START Exercise material

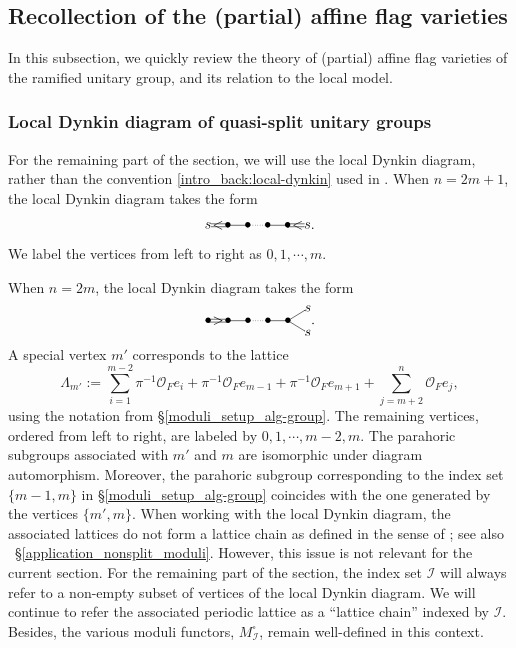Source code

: \documentclass[pdflatex,sn-mathphys-num]{sn-jnl}%
\theoremstyle{thmstyleone}%
\theoremstyle{thmstyletwo}%
\numberwithin{equation}{subsection}
\theoremstyle{thmstylethree}%
\newcommand{\CI}{\ensuremath{\mathcal{I}}\xspace}
\newcommand{\CO}{\ensuremath{\mathcal{O}}\xspace}
\begin{document}
\subsection{Recollection of the (partial) affine flag varieties}
In this subsection, we quickly review the theory of (partial) affine flag varieties of the ramified unitary group, and its relation to the local model.
		
\subsubsection{Local Dynkin diagram of quasi-split unitary groups}\label{general_dyn}
For the remaining part of the section, we will use the local Dynkin diagram, rather than the convention \eqref{intro_back:local-dynkin} used in \cite[4.a]{PR2008}.
When $n=2m+1$, the local Dynkin diagram takes the form
\begin{equation*}
	\xy 
	(-10,0)*{s}="s1";
	(-5,0)*{\bullet};
	(0,0)*{\bullet};
	(5,0)*{\bullet};
	(10,0)*{\bullet};
	(15,0)*{s}="s2";
	(-7.5,0)*{<};
	(12.5,0)*{<};
	{\ar@2{-} "s1";(-5,0)};
	{\ar@{-} (-5,0);(0,0)};
	{\ar@{.} (0,0);(5,0)};
	{\ar@{-} (5,0);(10,0)};
	{\ar@2{-} (10,0);"s2"};
	\endxy.
\end{equation*}
We label the vertices from left to right as $0,1,\cdots,m$.
		
When $n=2m$, the local Dynkin diagram takes the form 
\begin{equation*}
	\xy 
	(-10,0)*{\bullet}="v1";
	(-5,0)*{\bullet}="v2";
	(0,0)*{\bullet}="v3";
	(5,0)*{\bullet}="v4";
	(10,0)*{\bullet}="v5";
	(15,3)*{s}="s1";
	(15,-3)*{s}="s2";
	(-7.5,0)*{>};
	{\ar@2{-} (-10,0);(-5,0)};
	{\ar@{-} (-5,0);(0,0)};
	{\ar@{.} (0,0);(5,0)};
	{\ar@{-} (5,0);(10,0)};
	{\ar@{-} (10,0);"s1"};
	{\ar@{-} (10,0);"s2"};
	\endxy.
\end{equation*}
A special vertex $m'$ corresponds to the lattice
\begin{equation*}
	\Lambda_{m'}:=\sum_{i=1}^{m-2}\pi^{-1}\CO_F e_i+\pi^{-1}\CO_F e_{m-1}+\pi^{-1}\CO_{F}e_{m+1}+\sum_{j=m+2}^n\CO_F e_{j},
\end{equation*}
using the notation from \S \ref{moduli_setup_alg-group}. The remaining vertices, ordered from left to right, are labeled by ${0,1,\cdots,m-2,m}$.
The parahoric subgroups associated with $m'$ and $m$ are isomorphic under diagram automorphism. 
Moreover, the parahoric subgroup corresponding to the index set $\{m-1,m\}$ in \S \ref{moduli_setup_alg-group} coincides with the one generated by the vertices $\{m',m\}$.
When working with the local Dynkin diagram, the associated lattices do not form a lattice chain as defined in the sense of \cite[Definition 3.1]{RZ}; see also \ \S \ref{application_nonsplit_moduli}. However, this issue is not relevant for the current section.
For the remaining part of the section, the index set $\CI$ will always refer to a non-empty subset of vertices of the local Dynkin diagram. 
We will continue to refer the associated periodic lattice as a ``lattice chain'' indexed by $\CI$. 
Besides, the various moduli functors, $M_\CI^\square$, remain well-defined in this context.
\end{document}

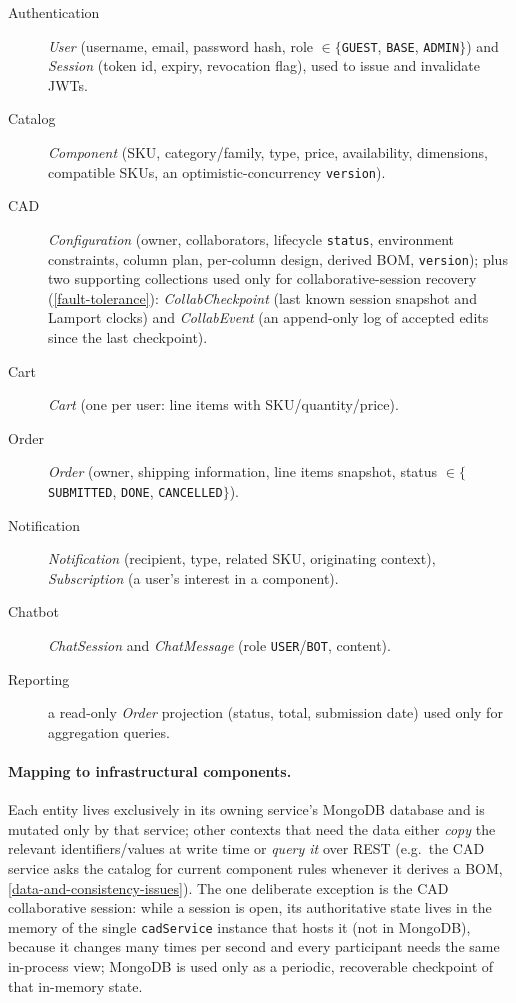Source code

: \begin{description}
  \item[Authentication] \emph{User} (username, email, password hash, role
  $\in\{$\texttt{GUEST}, \texttt{BASE}, \texttt{ADMIN}$\}$) and \emph{Session}
  (token id, expiry, revocation flag), used to issue and invalidate JWTs.

  \item[Catalog] \emph{Component} (SKU, category/family, type, price,
  availability, dimensions, compatible SKUs, an optimistic-concurrency
  \texttt{version}).

  \item[CAD] \emph{Configuration} (owner, collaborators, lifecycle
  \texttt{status}, environment constraints, column plan, per-column design,
  derived BOM, \texttt{version}); plus two supporting collections used only for
  collaborative-session recovery (\cref{fault-tolerance}): \emph{CollabCheckpoint}
  (last known session snapshot and Lamport clocks) and \emph{CollabEvent} (an
  append-only log of accepted edits since the last checkpoint).

  \item[Cart] \emph{Cart} (one per user: line items with SKU/quantity/price).

  \item[Order] \emph{Order} (owner, shipping information, line items snapshot,
  status $\in\{$\texttt{SUBMITTED}, \texttt{DONE}, \texttt{CANCELLED}$\}$).

  \item[Notification] \emph{Notification} (recipient, type, related SKU,
  originating context), \emph{Subscription} (a user's interest in a
  component). 

  \item[Chatbot] \emph{ChatSession} and \emph{ChatMessage} (role
  \texttt{USER}/\texttt{BOT}, content).

  \item[Reporting] a read-only \emph{Order} projection (status, total,
  submission date) used only for aggregation queries.

\end{description}

\paragraph{Mapping to infrastructural components.} Each entity lives
exclusively in its owning service's MongoDB database and is mutated only by
that service; other contexts that need the data either \emph{copy} the
relevant identifiers/values at write time or \emph{query it} over REST
(e.g.\ the CAD service asks the catalog for current component rules whenever
it derives a BOM, \cref{data-and-consistency-issues}). The one deliberate
exception is the CAD collaborative session: while a session is open, its
authoritative state lives in the memory of the single \texttt{cadService}
instance that hosts it (not in MongoDB), because it changes many times per
second and every participant needs the same in-process view; MongoDB is used
only as a periodic, recoverable checkpoint of that in-memory state.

END Exercise material

◆ **What to work on**:
Line by line and exactly, write out the material above. Skip the pictures.

◆ **Response for this exercise**:
Source code

: \documentclass[pdflatex,sn-mathphys-num]{sn-jnl}%
\theoremstyle{thmstyleone}%
\theoremstyle{thmstyletwo}%
\numberwithin{equation}{subsection}
\theoremstyle{thmstylethree}%
\newcommand{\CI}{\ensuremath{\mathcal{I}}\xspace}
\newcommand{\CO}{\ensuremath{\mathcal{O}}\xspace}
\begin{document}
\subsection{Recollection of the (partial) affine flag varieties}
In this subsection, we quickly review the theory of (partial) affine flag varieties of the ramified unitary group, and its relation to the local model.
		
\subsubsection{Local Dynkin diagram of quasi-split unitary groups}\label{general_dyn}
For the remaining part of the section, we will use the local Dynkin diagram, rather than the convention \eqref{intro_back:local-dynkin} used in \cite[4.a]{PR2008}.
When $n=2m+1$, the local Dynkin diagram takes the form
\begin{equation*}
	\xy 
	(-10,0)*{s}="s1";
	(-5,0)*{\bullet};
	(0,0)*{\bullet};
	(5,0)*{\bullet};
	(10,0)*{\bullet};
	(15,0)*{s}="s2";
	(-7.5,0)*{<};
	(12.5,0)*{<};
	{\ar@2{-} "s1";(-5,0)};
	{\ar@{-} (-5,0);(0,0)};
	{\ar@{.} (0,0);(5,0)};
	{\ar@{-} (5,0);(10,0)};
	{\ar@2{-} (10,0);"s2"};
	\endxy.
\end{equation*}
We label the vertices from left to right as $0,1,\cdots,m$.
		
When $n=2m$, the local Dynkin diagram takes the form 
\begin{equation*}
	\xy 
	(-10,0)*{\bullet}="v1";
	(-5,0)*{\bullet}="v2";
	(0,0)*{\bullet}="v3";
	(5,0)*{\bullet}="v4";
	(10,0)*{\bullet}="v5";
	(15,3)*{s}="s1";
	(15,-3)*{s}="s2";
	(-7.5,0)*{>};
	{\ar@2{-} (-10,0);(-5,0)};
	{\ar@{-} (-5,0);(0,0)};
	{\ar@{.} (0,0);(5,0)};
	{\ar@{-} (5,0);(10,0)};
	{\ar@{-} (10,0);"s1"};
	{\ar@{-} (10,0);"s2"};
	\endxy.
\end{equation*}
A special vertex $m'$ corresponds to the lattice
\begin{equation*}
	\Lambda_{m'}:=\sum_{i=1}^{m-2}\pi^{-1}\CO_F e_i+\pi^{-1}\CO_F e_{m-1}+\pi^{-1}\CO_{F}e_{m+1}+\sum_{j=m+2}^n\CO_F e_{j},
\end{equation*}
using the notation from \S \ref{moduli_setup_alg-group}. The remaining vertices, ordered from left to right, are labeled by ${0,1,\cdots,m-2,m}$.
The parahoric subgroups associated with $m'$ and $m$ are isomorphic under diagram automorphism. 
Moreover, the parahoric subgroup corresponding to the index set $\{m-1,m\}$ in \S \ref{moduli_setup_alg-group} coincides with the one generated by the vertices $\{m',m\}$.
When working with the local Dynkin diagram, the associated lattices do not form a lattice chain as defined in the sense of \cite[Definition 3.1]{RZ}; see also \ \S \ref{application_nonsplit_moduli}. However, this issue is not relevant for the current section.
For the remaining part of the section, the index set $\CI$ will always refer to a non-empty subset of vertices of the local Dynkin diagram. 
We will continue to refer the associated periodic lattice as a ``lattice chain'' indexed by $\CI$. 
Besides, the various moduli functors, $M_\CI^\square$, remain well-defined in this context.
\end{document}

Source code

: \begin{description}
  \item[Authentication] \emph{User} (username, email, password hash, role
  $\in\{$\texttt{GUEST}, \texttt{BASE}, \texttt{ADMIN}$\}$) and \emph{Session}
  (token id, expiry, revocation flag), used to issue and invalidate JWTs.

  \item[Catalog] \emph{Component} (SKU, category/family, type, price,
  availability, dimensions, compatible SKUs, an optimistic-concurrency
  \texttt{version}).

  \item[CAD] \emph{Configuration} (owner, collaborators, lifecycle
  \texttt{status}, environment constraints, column plan, per-column design,
  derived BOM, \texttt{version}); plus two supporting collections used only for
  collaborative-session recovery (\cref{fault-tolerance}): \emph{CollabCheckpoint}
  (last known session snapshot and Lamport clocks) and \emph{CollabEvent} (an
  append-only log of accepted edits since the last checkpoint).

  \item[Cart] \emph{Cart} (one per user: line items with SKU/quantity/price).

  \item[Order] \emph{Order} (owner, shipping information, line items snapshot,
  status $\in\{$\texttt{SUBMITTED}, \texttt{DONE}, \texttt{CANCELLED}$\}$).

  \item[Notification] \emph{Notification} (recipient, type, related SKU,
  originating context), \emph{Subscription} (a user's interest in a
  component). 

  \item[Chatbot] \emph{ChatSession} and \emph{ChatMessage} (role
  \texttt{USER}/\texttt{BOT}, content).

  \item[Reporting] a read-only \emph{Order} projection (status, total,
  submission date) used only for aggregation queries.

\end{description}

\paragraph{Mapping to infrastructural components.} Each entity lives
exclusively in its owning service's MongoDB database and is mutated only by
that service; other contexts that need the data either \emph{copy} the
relevant identifiers/values at write time or \emph{query it} over REST
(e.g.\ the CAD service asks the catalog for current component rules whenever
it derives a BOM, \cref{data-and-consistency-issues}). The one deliberate
exception is the CAD collaborative session: while a session is open, its
authoritative state lives in the memory of the single \texttt{cadService}
instance that hosts it (not in MongoDB), because it changes many times per
second and every participant needs the same in-process view; MongoDB is used
only as a periodic, recoverable checkpoint of that in-memory state.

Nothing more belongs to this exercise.